§ Exercise objective:
Beginning with the very first line, please reproduce the entries exactly through the line containing "the relationship. |".

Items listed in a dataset
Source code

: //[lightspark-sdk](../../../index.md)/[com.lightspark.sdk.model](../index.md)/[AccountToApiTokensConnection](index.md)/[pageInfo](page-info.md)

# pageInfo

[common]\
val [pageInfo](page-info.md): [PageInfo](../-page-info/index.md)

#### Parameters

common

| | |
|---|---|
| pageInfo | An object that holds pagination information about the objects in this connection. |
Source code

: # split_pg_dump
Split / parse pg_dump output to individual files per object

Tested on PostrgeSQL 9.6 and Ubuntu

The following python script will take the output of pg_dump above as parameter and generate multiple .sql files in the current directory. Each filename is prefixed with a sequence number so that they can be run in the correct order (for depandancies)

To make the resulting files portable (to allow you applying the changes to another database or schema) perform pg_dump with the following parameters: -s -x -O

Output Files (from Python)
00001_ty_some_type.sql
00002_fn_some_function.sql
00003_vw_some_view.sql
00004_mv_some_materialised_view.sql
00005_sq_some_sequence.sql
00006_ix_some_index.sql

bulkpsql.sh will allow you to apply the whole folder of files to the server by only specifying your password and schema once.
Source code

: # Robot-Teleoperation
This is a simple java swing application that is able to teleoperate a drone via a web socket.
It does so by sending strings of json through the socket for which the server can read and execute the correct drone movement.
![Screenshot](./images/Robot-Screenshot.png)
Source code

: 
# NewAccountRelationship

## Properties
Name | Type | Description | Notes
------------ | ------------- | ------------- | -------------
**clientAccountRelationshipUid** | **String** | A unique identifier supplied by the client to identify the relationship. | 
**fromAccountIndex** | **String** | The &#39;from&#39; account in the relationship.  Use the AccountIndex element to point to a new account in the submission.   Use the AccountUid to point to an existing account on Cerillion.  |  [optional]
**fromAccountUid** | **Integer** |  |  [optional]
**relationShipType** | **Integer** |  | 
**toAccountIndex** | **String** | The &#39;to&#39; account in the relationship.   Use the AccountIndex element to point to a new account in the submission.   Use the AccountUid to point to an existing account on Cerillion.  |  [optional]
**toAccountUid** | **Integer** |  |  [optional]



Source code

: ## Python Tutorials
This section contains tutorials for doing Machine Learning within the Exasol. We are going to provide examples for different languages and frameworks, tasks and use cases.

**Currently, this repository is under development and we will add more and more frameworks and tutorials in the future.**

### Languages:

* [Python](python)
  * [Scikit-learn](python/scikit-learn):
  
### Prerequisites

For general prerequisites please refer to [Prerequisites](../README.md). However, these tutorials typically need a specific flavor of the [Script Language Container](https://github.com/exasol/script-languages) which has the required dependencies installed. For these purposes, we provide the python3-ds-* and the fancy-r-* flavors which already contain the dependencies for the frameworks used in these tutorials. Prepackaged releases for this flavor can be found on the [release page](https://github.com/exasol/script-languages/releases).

§ Exercise solution:
Source code

: //[lightspark-sdk](../../../index.md)/[com.lightspark.sdk.model](../index.md)/[AccountToApiTokensConnection](index.md)/[pageInfo](page-info.md)

# pageInfo

[common]\
val [pageInfo](page-info.md): [PageInfo](../-page-info/index.md)

#### Parameters

common

| | |
|---|---|
| pageInfo | An object that holds pagination information about the objects in this connection. |
Source code

: # split_pg_dump
Split / parse pg_dump output to individual files per object

Tested on PostrgeSQL 9.6 and Ubuntu

The following python script will take the output of pg_dump above as parameter and generate multiple .sql files in the current directory. Each filename is prefixed with a sequence number so that they can be run in the correct order (for depandancies)

To make the resulting files portable (to allow you applying the changes to another database or schema) perform pg_dump with the following parameters: -s -x -O

Output Files (from Python)
00001_ty_some_type.sql
00002_fn_some_function.sql
00003_vw_some_view.sql
00004_mv_some_materialised_view.sql
00005_sq_some_sequence.sql
00006_ix_some_index.sql

bulkpsql.sh will allow you to apply the whole folder of files to the server by only specifying your password and schema once.
Source code

: # Robot-Teleoperation
This is a simple java swing application that is able to teleoperate a drone via a web socket.
It does so by sending strings of json through the socket for which the server can read and execute the correct drone movement.
![Screenshot](./images/Robot-Screenshot.png)
Source code

: 
# NewAccountRelationship

## Properties
Name | Type | Description | Notes
------------ | ------------- | ------------- | -------------
**clientAccountRelationshipUid** | **String** | A unique identifier supplied by the client to identify the relationship. | 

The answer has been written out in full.